Thread: parallel index creation: maintenance_work_mem not honored?

parallel index creation: maintenance_work_mem not honored?

From

Fabio Pardi

Date:

20 June 2022, 09:42:44

Hi all,

I noticed that after an upgrade from 9.6 to 14.x, Postgres started producing temp files.

I narrowed down the behavior to parallel operations.

I was able to reproduce the following on a test machine running latest Postgres 14.4 on Ubuntu 18.04

CREATE TABLE test_parallel (i int);
INSERT INTO test_parallel VALUES (generate_series(0,10000000));

table size: 346 MB
maintenance_work_mem = '5GB' (but the same would happen if we set much higher values)

CREATE INDEX test_parallel_i_idx ON test_parallel (i);

... LOG: temporary file: path "base/pgsql_tmp/pgsql_tmp4611.1.sharedfileset/2.0", size 37879808
... STATEMENT: CREATE INDEX test_parallel_i_idx ON test_parallel (i);
... LOG: temporary file: path "base/pgsql_tmp/pgsql_tmp4611.1.sharedfileset/0.0", size 59326464
... STATEMENT: CREATE INDEX test_parallel_i_idx ON test_parallel (i);
... LOG: temporary file: path "base/pgsql_tmp/pgsql_tmp4611.1.sharedfileset/1.0", size 103194624
... STATEMENT: CREATE INDEX test_parallel_i_idx ON test_parallel (i);

After disabling parallelism with:

ALTER TABLE test_parallel SET (parallel_workers = 0);

The same 'CREATE INDEX' statement does not produce temp files.

Is this behavior expected? I cannot find mentions on the documentation nor on the literature available to me.

regards,

fabio pardi

Re: parallel index creation: maintenance_work_mem not honored?

From

Peter Geoghegan

Date:

20 June 2022, 14:47:21

On Mon, Jun 20, 2022 at 2:42 AM Fabio Pardi <f.pardi@portavita.eu> wrote:
> Is this behavior expected? I cannot find mentions on the documentation nor on the literature available to me.
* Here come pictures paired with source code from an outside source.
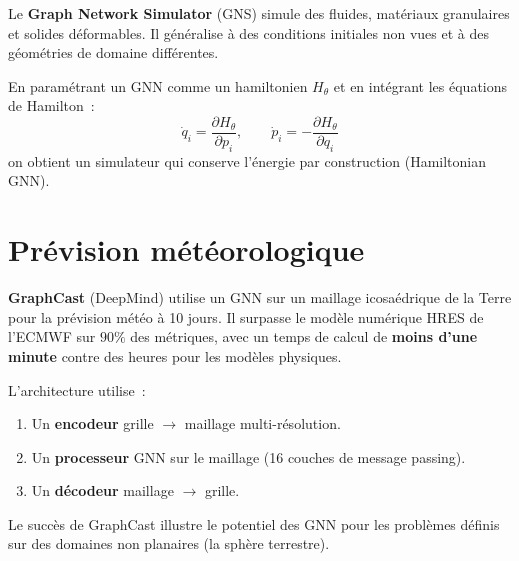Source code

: \begin{exemple}
Le \textbf{Graph Network Simulator} (GNS) simule des fluides,
mat\'eriaux granulaires et solides d\'eformables. Il g\'en\'eralise
\`a des conditions initiales non vues et \`a des g\'eom\'etries
de domaine diff\'erentes.
\end{exemple}

\begin{theoreme}
En param\'etrant un GNN comme un hamiltonien $H_\theta$ et en
int\'egrant les \'equations de Hamilton~:
\[
  \dot{q}_i = \frac{\partial H_\theta}{\partial p_i}, \qquad
  \dot{p}_i = -\frac{\partial H_\theta}{\partial q_i}
\]
on obtient un simulateur qui conserve l'\'energie par construction
(Hamiltonian GNN).
\end{theoreme}

\section{Pr\'evision m\'et\'eorologique}
\label{sec:meteo}

\begin{exemple}
\textbf{GraphCast} (DeepMind) utilise un GNN sur un maillage
icosa\'edrique de la Terre pour la pr\'evision m\'et\'eo \`a 10 jours.
Il surpasse le mod\`ele num\'erique HRES de l'ECMWF sur $90\%$ des
m\'etriques, avec un temps de calcul de \textbf{moins d'une minute}
contre des heures pour les mod\`eles physiques.

L'architecture utilise~:
\begin{enumerate}
  \item Un \textbf{encodeur} grille $\to$ maillage multi-r\'esolution.
  \item Un \textbf{processeur} GNN sur le maillage (16 couches de
        message passing).
  \item Un \textbf{d\'ecodeur} maillage $\to$ grille.
\end{enumerate}
\end{exemple}

\begin{remarque}
Le succ\`es de GraphCast illustre le potentiel des GNN pour les
probl\`emes d\'efinis sur des domaines non planaires (la sph\`ere
terrestre).
\end{remarque}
Yes, this is expected. Parallel CREATE INDEX performs its parallel
sort by having workers generate sorted runs, which are written to temp
files, and then having the leader process merge the sorted runs
together as the index is built.

In the case where there is amble maintenance_work_mem, all writes to
and reads from temp files will be sequential.

-- 
Peter Geoghegan

Re: parallel index creation: maintenance_work_mem not honored?

From

Fabio Pardi

Date:

21 June 2022, 05:38:17

Thanks Peter for your answer,

On 20/06/2022 17:47, Peter Geoghegan wrote:

Yes, this is expected. Parallel CREATE INDEX performs its parallel
sort by having workers generate sorted runs, which are written to temp
files, and then having the leader process merge the sorted runs
together as the index is built.

Just to make sure we are on the same page: every parallel 'CREATE INDEX' writes to temp files, ok.

But why the temp files are always on disk and not in RAM as other operations do?

In the case where there is amble maintenance_work_mem, all writes to
and reads from temp files will be sequential.

Re: parallel index creation: maintenance_work_mem not honored?

From

Peter Geoghegan

Date:

21 June 2022, 05:46:52

On Mon, Jun 20, 2022 at 10:38 PM Fabio Pardi <f.pardi@portavita.eu> wrote:
> Just to make sure we are on the same page: every parallel 'CREATE INDEX' writes to temp files, ok.

Yes.

> But why the temp files are always on disk and not in RAM as other operations do?

Why not?

It is probably true that it would be better to use shared memory in
the case where there is sufficient memory, but it's not all that
significant compared to everything else that must happen at the same
time. It's rarely the bottleneck. External sorts are often faster than
internal sorts. That happens because they can be more CPU cache
friendly, for reasons that aren't fundamental.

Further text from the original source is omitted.